My mom was a registered nurse for about 40 years. During her career she worked in pediatrics, rehabilitation, long-term care and palliative care. I asked her to tell me a bit about her interactions with death during her career.
When she became a nurse in 1967 there wasn't any kind of formal training on how to attend to professional grief, the grief of patient's families, or the grief of patients themselves. It was on the job training at its core.
One memory mom shared with me was about when she did a few shifts as a private care nurse. A patient who was in horrible pain asked my mother to help him die. This has stuck with her. She knows he was in excruciating pain and no one had done anything about it. Mom told me she had always been an advocate to give as many meds as they could. She hated to see the suffering, hated when pain of one of her patients was visible. her pet peeve - when pain was visible. hated to see the suffering
Mom tells me that she thinks that death was always much harder on the people watching - the family. For her and other staff, that had to set personal barriers, had to remove themselves.
The care for the dying patient became mechanical, devoid of emotion. When a patient needs to be flipped on to the other side, it is about the logistics of doing that. When you need to ensure the patient takes meds, you administer the meds. There is "not a heck of a lot of time for emotional reaction", so you compartmentalize and deal with the task at hand.
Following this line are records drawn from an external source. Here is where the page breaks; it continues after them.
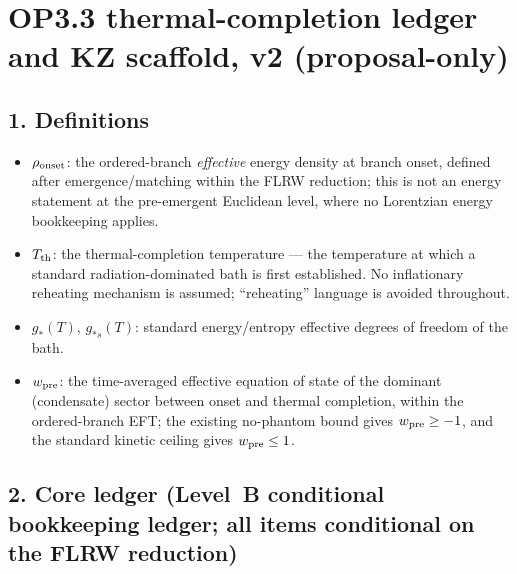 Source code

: \section*{OP3.3 thermal-completion ledger and KZ scaffold, v2
(proposal-only)}

\subsection*{1. Definitions}
\begin{itemize}
  \item $\rho_{\rm onset}$: the ordered-branch \emph{effective}
    energy density at branch onset, defined after
    emergence/matching within the FLRW reduction; this is not an
    energy statement at the pre-emergent Euclidean level, where no
    Lorentzian energy bookkeeping applies.
  \item $T_{\rm th}$: the thermal-completion temperature ---
    the temperature at which a standard radiation-dominated bath
    is first established.  No inflationary reheating mechanism is
    assumed; ``reheating'' language is avoided throughout.
  \item $g_*(T)$, $g_{*s}(T)$: standard energy/entropy effective
    degrees of freedom of the bath.
  \item $w_{\rm pre}$: the time-averaged effective equation of
    state of the dominant (condensate) sector between onset and
    thermal completion, within the ordered-branch EFT; the
    existing no-phantom bound gives $w_{\rm pre}\ge-1$, and the
    standard kinetic ceiling gives $w_{\rm pre}\le1$.
\end{itemize}

\subsection*{2. Core ledger (Level~B conditional bookkeeping
ledger; all items conditional on the FLRW reduction)}

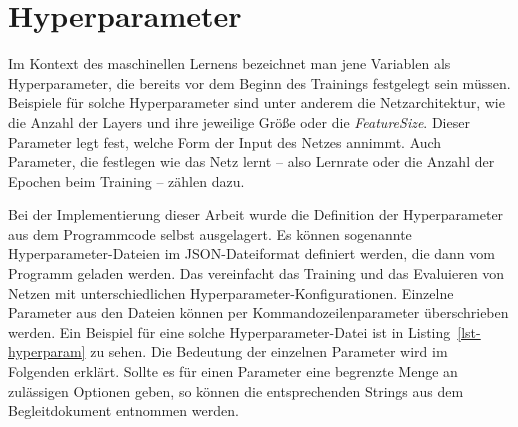   

\section{Hyperparameter}
\label{sec:hypp}


Im Kontext des maschinellen Lernens bezeichnet man jene Variablen als Hyperparameter, 
die bereits vor dem Beginn des Trainings festgelegt sein müssen.
Beispiele für solche Hyperparameter sind unter anderem die Netzarchitektur, wie die Anzahl der Layers und ihre jeweilige Größe 
oder die \textit{FeatureSize}.
Dieser Parameter legt fest, welche Form der Input des Netzes annimmt.
Auch Parameter, die festlegen wie das Netz lernt -- also Lernrate oder die Anzahl der Epochen beim Training -- zählen dazu.

Bei der Implementierung dieser Arbeit wurde die Definition der Hyperparameter aus dem Programmcode selbst ausgelagert.
Es können sogenannte Hyperparameter-Dateien im JSON-Dateiformat definiert werden, die dann vom Programm geladen werden.
Das vereinfacht das Training und das Evaluieren von Netzen mit unterschiedlichen Hyperparameter-Konfigurationen.
Einzelne Parameter aus den Dateien können per Kommandozeilenparameter überschrieben werden.
Ein Beispiel für eine solche Hyperparameter-Datei ist in Listing~\ref{lst-hyperparam} zu sehen.
Die Bedeutung der einzelnen Parameter wird im Folgenden erklärt. 
Sollte es für einen Parameter eine begrenzte Menge an zulässigen Optionen geben, 
so können die entsprechenden Strings aus dem Begleitdokument entnommen werden.


\newpage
I asked mom if there were ever any emotional supports, and there were't any that she could recall. A nurse was simply expected to be a jack of all trades, expected to be able to deal with death, and "you step in".
Now, it's not great that RNs in mom's day had to deal with so much without specialized training, but society today has sterilized everything about our interactions - to a point that we simply cannot recall that death is a natural part of life. Messy - yes - but natural.
I'm wondering what it says about us today that we have such a difficult time simply 'stepping in' for our fellow humans?